Tom Watson will also bring evidence of an alleged cover-up through the deletion of millions of emails. He will say that this was authorised by senior NGN executives, most notably William Lewis – who’s now the publisher of the Washington Post. NGN says this allegation is “wrong, unsustainable and strongly denied”. NGN says it will be calling “a number of witnesses including technologists, lawyers and senior staff to defeat the claim”.
Prince Harry’s case focuses on information he says was blagged in order for NGN to write 30 articles about him, mainly in the early 2000s but up to as late as 2011. He’d wanted to make allegations of phone hacking as well but the judge ruled that he’d run out of time to bring them to trial. A big plank of NGN’s defence will be that all of this comes too late; that both claimants’ cases should be timed out.

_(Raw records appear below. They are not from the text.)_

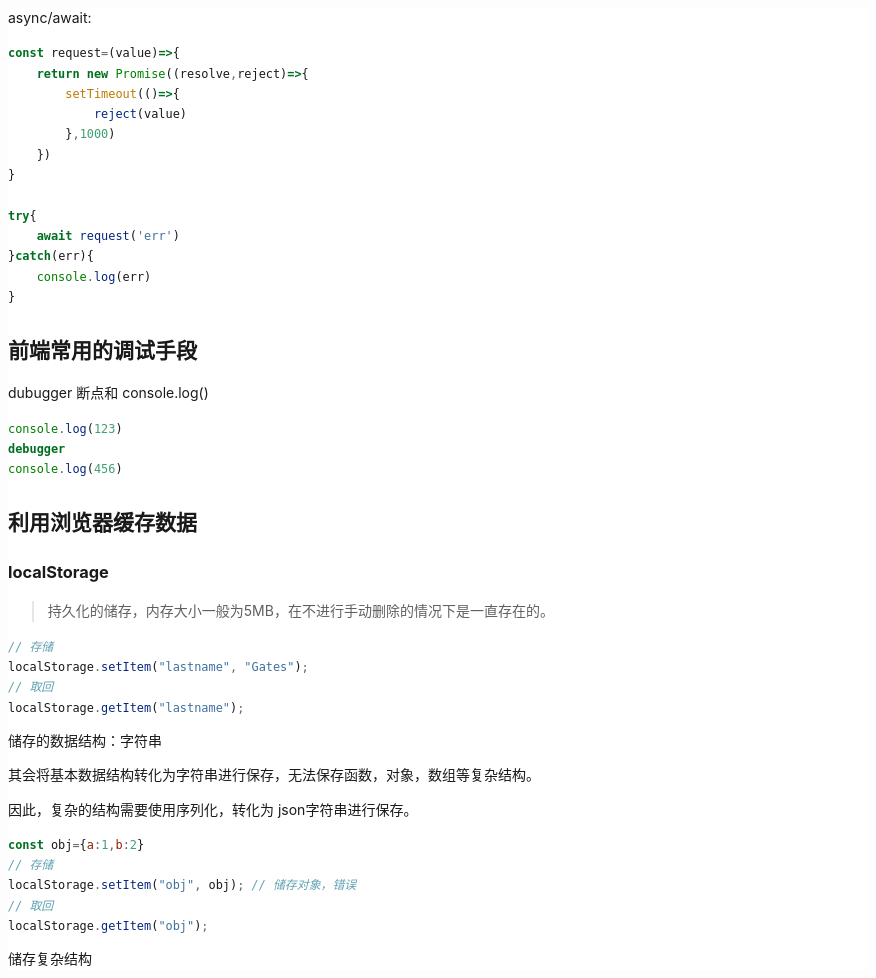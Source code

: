 async/await:

```js
const request=(value)=>{
    return new Promise((resolve,reject)=>{
        setTimeout(()=>{
            reject(value)
        },1000)
    })
}

try{
 	await request('err')
}catch(err){
	console.log(err)
}
```

## 前端常用的调试手段

dubugger 断点和 console.log()

```js
console.log(123)
debugger
console.log(456)
```

## 利用浏览器缓存数据

### localStorage

> 持久化的储存，内存大小一般为5MB，在不进行手动删除的情况下是一直存在的。

```js
// 存储
localStorage.setItem("lastname", "Gates");
// 取回
localStorage.getItem("lastname");
```

储存的数据结构：字符串

其会将基本数据结构转化为字符串进行保存，无法保存函数，对象，数组等复杂结构。

因此，复杂的结构需要使用序列化，转化为 json字符串进行保存。

```js
const obj={a:1,b:2}
// 存储
localStorage.setItem("obj", obj); // 储存对象，错误
// 取回
localStorage.getItem("obj");
```

储存复杂结构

Pre-trial, there’s been a steady focus on the financial risk Prince Harry is running in going to trial rather than settling his claim beforehand as every other phone hacking claimant (except, now, Tom Watson) has done. If Harry’s plan misfires, he could end up £10 million out of pocket.
The risks to NGN have been less well-aired. Having paid out an estimated £1.2 billion to see off about 1,300 claimants before they got to court, the company now faces the prospect of having to defend itself in a courtroom for the first time. If NGN loses – and especially if the Sun and the likes of Rebekah Brooks and Will Lewis are implicated in the wrongdoing that they’ve consistently denied – then that enormous sum will look poor value for money. And the fairly subdued calls for this civil case to be followed by a criminal investigation will grow much louder.